Abstract

Brush borders (microvilli) were isolated from Spodoptera frugiperda posterior midgut cells by using the cation differential precipitation technique. These microvilli preparations still contained some cytoskeleton elements visible by electron microscope. These elements are removed by Tris treatment followed by dilution and ultracentrifugation. Tris treatment solubilizes protein with M r values similar to some cytoskeleton proteins, and causes an increase in the specific activity of the marker enzyme (aminopeptidase) and in the lipid–protein ratio of the purified microvillar membrane. Microvilli preparations from anterior midgut cells seem to be free from cytoskeleton.

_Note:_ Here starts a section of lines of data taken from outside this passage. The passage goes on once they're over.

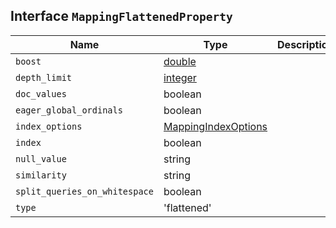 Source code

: ## Interface `MappingFlattenedProperty`

| Name | Type | Description |
| - | - | - |
| `boost` | [double](./double.md) | &nbsp; |
| `depth_limit` | [integer](./integer.md) | &nbsp; |
| `doc_values` | boolean | &nbsp; |
| `eager_global_ordinals` | boolean | &nbsp; |
| `index_options` | [MappingIndexOptions](./MappingIndexOptions.md) | &nbsp; |
| `index` | boolean | &nbsp; |
| `null_value` | string | &nbsp; |
| `similarity` | string | &nbsp; |
| `split_queries_on_whitespace` | boolean | &nbsp; |
| `type` | 'flattened' | &nbsp; |
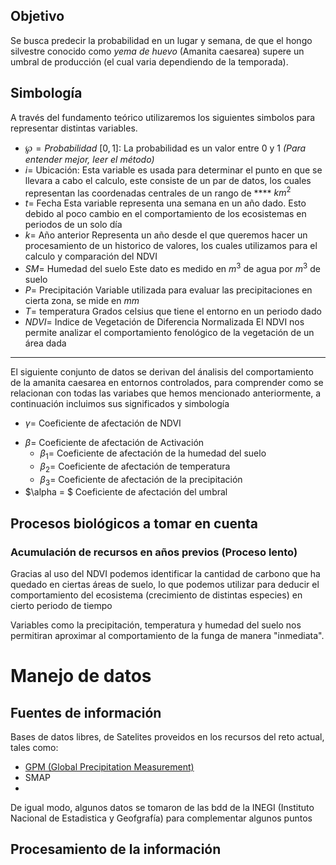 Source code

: ## Objetivo
Se busca predecir la probabilidad en un lugar y semana, de que el hongo silvestre conocido como _yema de huevo_ (Amanita caesarea) supere un umbral de producción (el cual varia dependiendo de la temporada).
## Simbología
A través del fundamento teórico utilizaremos los siguientes simbolos para representar distintas variables.


- $\wp = Probabilidad \ [0,1]$:
    La probabilidad es un valor entre 0 y 1 _(Para entender mejor, leer el método)_
- $i =$ Ubicación:
    Esta variable es usada para determinar el punto en que se llevara a cabo el calculo, este consiste de un par de datos, los cuales representan las coordenadas centrales de un rango de **** $km^2$
- $t =$ Fecha
    Esta variable representa una semana en un año dado. Esto debido al poco cambio en el comportamiento de los ecosistemas en periodos de un solo día
- $k =$ Año anterior
    Representa un año desde el que queremos hacer un procesamiento de un historico de valores, los cuales utilizamos para el calculo y comparación del NDVI
- $SM =$ Humedad del  suelo
    Este dato es medido en $m^3$ de agua por $m^3$ de suelo
- $P =$ Precipitación
    Variable utilizada para evaluar las precipitaciones en cierta zona, se mide en $mm$
- $T =$ temperatura
    Grados celsius que tiene el entorno en un periodo dado 
- $NDVI =$ Indice de Vegetación de Diferencia Normalizada
    El NDVI nos permite analizar el comportamiento fenológico de la vegetación de un área dada
---
El siguiente conjunto de datos se derivan del ánalisis del comportamiento de la amanita caesarea en entornos controlados, para comprender como se relacionan con todas las variabes que hemos mencionado anteriormente, a continuación incluimos sus significados y simbología 
- $\gamma =$ Coeficiente de afectación de NDVI
<!--Esta variable es el resultado de identificar como -->
- $\beta =$ Coeficiente de afectación de Activación
    - $\beta_1 =$ Coeficiente de afectación de la humedad del suelo
    - $\beta_2 =$ Coeficiente de afectación de temperatura
    - $\beta_3 =$ Coeficiente de afectación de la precipitación
- $\alpha = $ Coeficiente de afectación del umbral

## Procesos biológicos a tomar en cuenta
### Acumulación de recursos en años previos (Proceso lento)
Gracias al uso del NDVI podemos identificar la cantidad de carbono que ha quedado en ciertas áreas de suelo, lo que podemos utilizar para deducir el comportamiento del ecosistema (crecimiento de distintas especies) en cierto periodo de tiempo

Variables como la precipitación, temperatura y humedad del suelo nos permitiran aproximar al comportamiento de la funga de manera "inmediata".

# Manejo de datos
## Fuentes de información
Bases de datos libres, de Satelites proveidos en los recursos del reto actual, tales como:
- [GPM (Global Precipitation Measurement)](https://gpm.nasa.gov/)
- SMAP
-
De igual modo, algunos datos se tomaron de las bdd de la INEGI (Instituto Nacional de Estadistica y Geofgrafía) para complementar algunos puntos 
## Procesamiento de la información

This is supported by electron microscopy and by the absence, after Tris treatment, of changes in the specific activity of the marker enzyme and in the lipid–protein ratio. The cytoskeleton of these microvilli should assemble and disassemble to permit the passage of vesicles observed migrating through them. As a result, it is likely that the cytoskeleton is not rigid and is lost during microvilli preparation by differential precipitation. In comparison with other insects, S. frugiperda purified microvillar membranes have low cholesterol, carbohydrate and lipid–protein ratios. Because S. frugiperda midgut microvillar membranes almost lack intrinsic digestive enzymes, their low lipid–protein ratios might result from a large amount of carrier or other proteins.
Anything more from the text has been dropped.